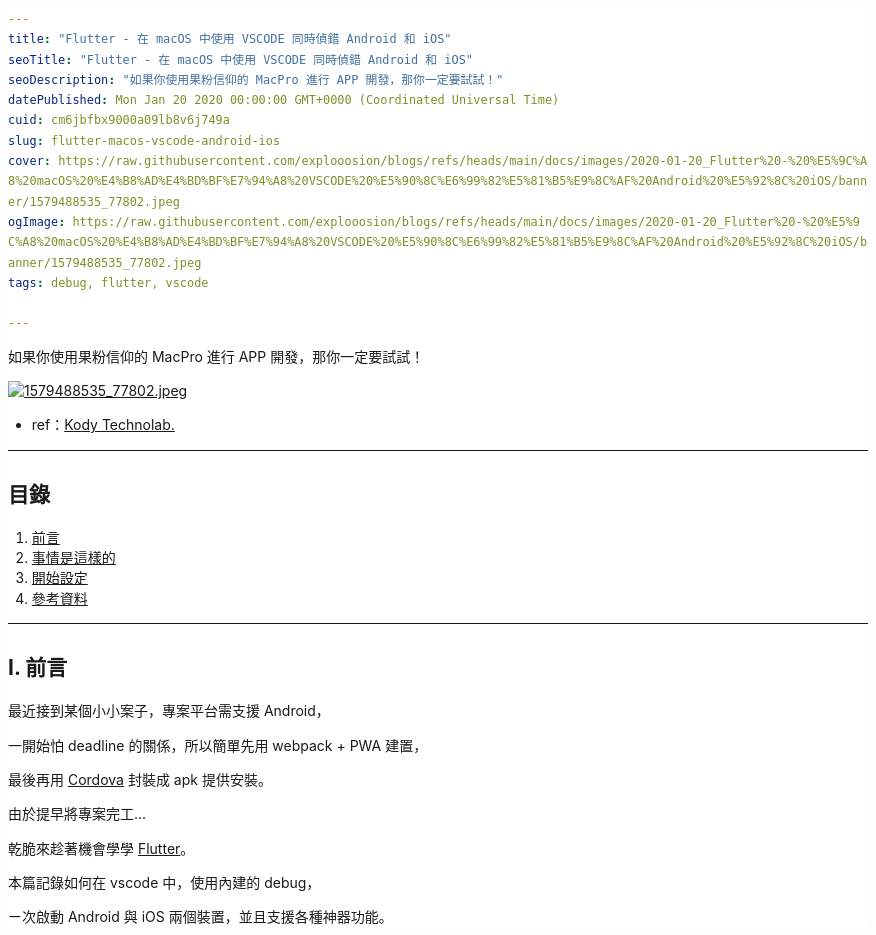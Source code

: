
 ```yaml
---
title: "Flutter - 在 macOS 中使用 VSCODE 同時偵錯 Android 和 iOS"
seoTitle: "Flutter - 在 macOS 中使用 VSCODE 同時偵錯 Android 和 iOS"
seoDescription: "如果你使用果粉信仰的 MacPro 進行 APP 開發，那你一定要試試！"
datePublished: Mon Jan 20 2020 00:00:00 GMT+0000 (Coordinated Universal Time)
cuid: cm6jbfbx9000a09lb8v6j749a
slug: flutter-macos-vscode-android-ios
cover: https://raw.githubusercontent.com/explooosion/blogs/refs/heads/main/docs/images/2020-01-20_Flutter%20-%20%E5%9C%A8%20macOS%20%E4%B8%AD%E4%BD%BF%E7%94%A8%20VSCODE%20%E5%90%8C%E6%99%82%E5%81%B5%E9%8C%AF%20Android%20%E5%92%8C%20iOS/banner/1579488535_77802.jpeg
ogImage: https://raw.githubusercontent.com/explooosion/blogs/refs/heads/main/docs/images/2020-01-20_Flutter%20-%20%E5%9C%A8%20macOS%20%E4%B8%AD%E4%BD%BF%E7%94%A8%20VSCODE%20%E5%90%8C%E6%99%82%E5%81%B5%E9%8C%AF%20Android%20%E5%92%8C%20iOS/banner/1579488535_77802.jpeg
tags: debug, flutter, vscode

---
```


如果你使用果粉信仰的 MacPro 進行 APP 開發，那你一定要試試！

[![1579488535_77802.jpeg](https://raw.githubusercontent.com/explooosion/blogs/refs/heads/main/docs/images/2020-01-20_Flutter%20-%20%E5%9C%A8%20macOS%20%E4%B8%AD%E4%BD%BF%E7%94%A8%20VSCODE%20%E5%90%8C%E6%99%82%E5%81%B5%E9%8C%AF%20Android%20%E5%92%8C%20iOS/1579488535_77802.jpeg)](https://dotblogsfile.blob.core.windows.net/user/incredible/d4e40a03-8ebb-46c0-8be3-5adc0808f6e6/1579488535_77802.jpeg)

*   ref：[Kody Technolab.](https://medium.com/@kodyTechnolab?source=post_page-----c07429ca5115----------------------)

* * *

目錄
--

1.  [前言](#1)
2.  [事情是這樣的](#2)
3.  [開始設定](#3)
4.  [參考資料](#4)

* * *

I. 前言
-----

最近接到某個小小案子，專案平台需支援 Android，

一開始怕 deadline 的關係，所以簡單先用 webpack + PWA 建置，

最後再用 [Cordova](https://cordova.apache.org/) 封裝成 apk 提供安裝。

由於提早將專案完工...

乾脆來趁著機會學學 [Flutter](https://flutter.dev/)。

本篇記錄如何在 vscode 中，使用內建的 debug，

ㄧ次啟動 Android 與 iOS 兩個裝置，並且支援各種神器功能。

───

Could you show every line of the listing that holds the string "debug"?

* **ANSWER TO THE EXERCISE**
tags: debug, flutter, vscode
本篇記錄如何在 vscode 中，使用內建的 debug，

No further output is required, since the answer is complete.